Captured Howls presents a journal of observations, a linguistic art piece… a blog on arts, music, and cinema

Three Awesome New Obscure Noisy Rock Tracks To Soundtrack Your Day

Just because you use a guitar, drums, and bass to round out the sound of your band doesn’t mean your music has to sound like what other people have done with those implements. These three artists exemplify that:

“Ditch Ditch” from The Effens

The Effens’ brand of noisy, grungy rock feels infectious. On their 2019 EP Unsafe, the Toronto band get right into a heavy but really alluring groove, feeling like a sonic manifestation of pushing yourself to get a little bit farther… and then a little bit farther after that… and so on while trying to keep your head above water in this mess we call “life.”

The music feels definitively dark but not oppressive, instead serving as a welcome companion on the adventure to make this mess mean something not even for some greater purpose out there in the great beyond or whatever but instead, just for ourselves. The band reinforce this point when towards the end of Unsafe‘s opening track “Ditch Ditch,” sultry, passionate vocals come in offering the observation directed at an apparent loved one: “At least we can die together.” The music as a whole really encapsulates and transmits this feeling in an engaging way that makes it feel hard to turn off.
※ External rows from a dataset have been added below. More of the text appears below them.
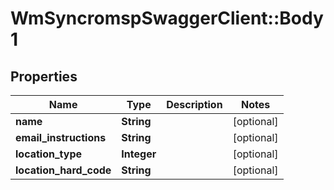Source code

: # WmSyncromspSwaggerClient::Body1

## Properties
Name | Type | Description | Notes
------------ | ------------- | ------------- | -------------
**name** | **String** |  | [optional] 
**email_instructions** | **String** |  | [optional] 
**location_type** | **Integer** |  | [optional] 
**location_hard_code** | **String** |  | [optional] 

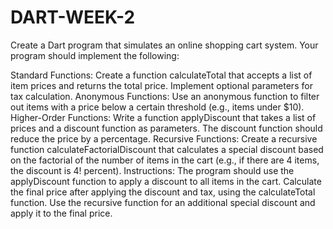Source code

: # DART-WEEK-2
Create a Dart program that simulates an online shopping cart system. Your program should implement the following:

Standard Functions:
Create a function calculateTotal that accepts a list of item prices and returns the total price.
Implement optional parameters for tax calculation.
Anonymous Functions:
Use an anonymous function to filter out items with a price below a certain threshold (e.g., items under $10).
Higher-Order Functions:
Write a function applyDiscount that takes a list of prices and a discount function as parameters. The discount function should reduce the price by a percentage.
Recursive Functions:
Create a recursive function calculateFactorialDiscount that calculates a special discount based on the factorial of the number of items in the cart (e.g., if there are 4 items, the discount is 4! percent).
Instructions:
The program should use the applyDiscount function to apply a discount to all items in the cart.
Calculate the final price after applying the discount and tax, using the calculateTotal function.
Use the recursive function for an additional special discount and apply it to the final price.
They seem to mostly stick to their engaging groove but they go places like bursts of energy when the time is right, elevating their music to its own level. It’s a band that you can not just sit down and seriously consider your life with but get going into and through that life with as well.

Listen to “Ditch Ditch” below and follow the band on Facebook

The Littlest Viking’s “White People.. Am I Right?”

The Los Angeles-area noisy math rock band The Littlest Viking feel quite engagingly ambitious on their late 2018 release Feelings & Stuff. They get right into turning a kind of open-ended, almost but not quite upbeat math rock sensibility into a somewhat harsher than normal, more direct confrontation with chaos that seems to have wracked the speaker’s life. Their ambition never feels overwhelming; instead, it seems on Feelings & Stuff’s first track “White People… Am I Right?” that the band know exactly how to turn otherwise potentially unwieldy musical elements into a direct message that both serves the personal needs that originally sparked the song and offers a way for listeners to latch on and find a way into what the band are working through as well.

The repeatedly fast and heavy track feels like a still ultimately accessible isolation of a thread of discontent running through a potential variety of life situations, letting you examine the situation without getting too trapped in it. Although the lyrical theme of being unable to sleep could be overwhelming otherwise or in real life, The Littlest Viking musically approach their issues with a kind of direct confidence that makes this a great experience.

Listen to the song below and follow the band on Facebook

“Whatever’s Clever” by From Worlds Alike

The Nashville-area hybrid rock group From Worlds Alike sit in pretty much no categories whatsoever while still definitively producing engaging and exciting music. They play a sort of jazzy rock with plenty of extra garnishes beyond that which while comparable to a high-profile artist like Jack White feels like it goes farther than one might expect in a great, refreshing way. Fundamentally, the band make not just their music but the life situations that it sits in shine more than before with a sort of glittering romantic wonder, and it’s definitely very cool.

On “Whatever’s Clever” from their 2019 EP of the same name, the band almost immediately launch into a really low, jazzy groove, even including some tambourine in there to start with. They progress into a full-fledged, engagingly jazzy rock as some direct and emotional vocals come in. Building on this backbone, the band go both into heavier intensity at about the one minute mark and later on, and they introduce a beat-driven, more dreamy section after the song hits the midway point. The impressive and engaging range culminates to make everyday life “cool,” in a sense.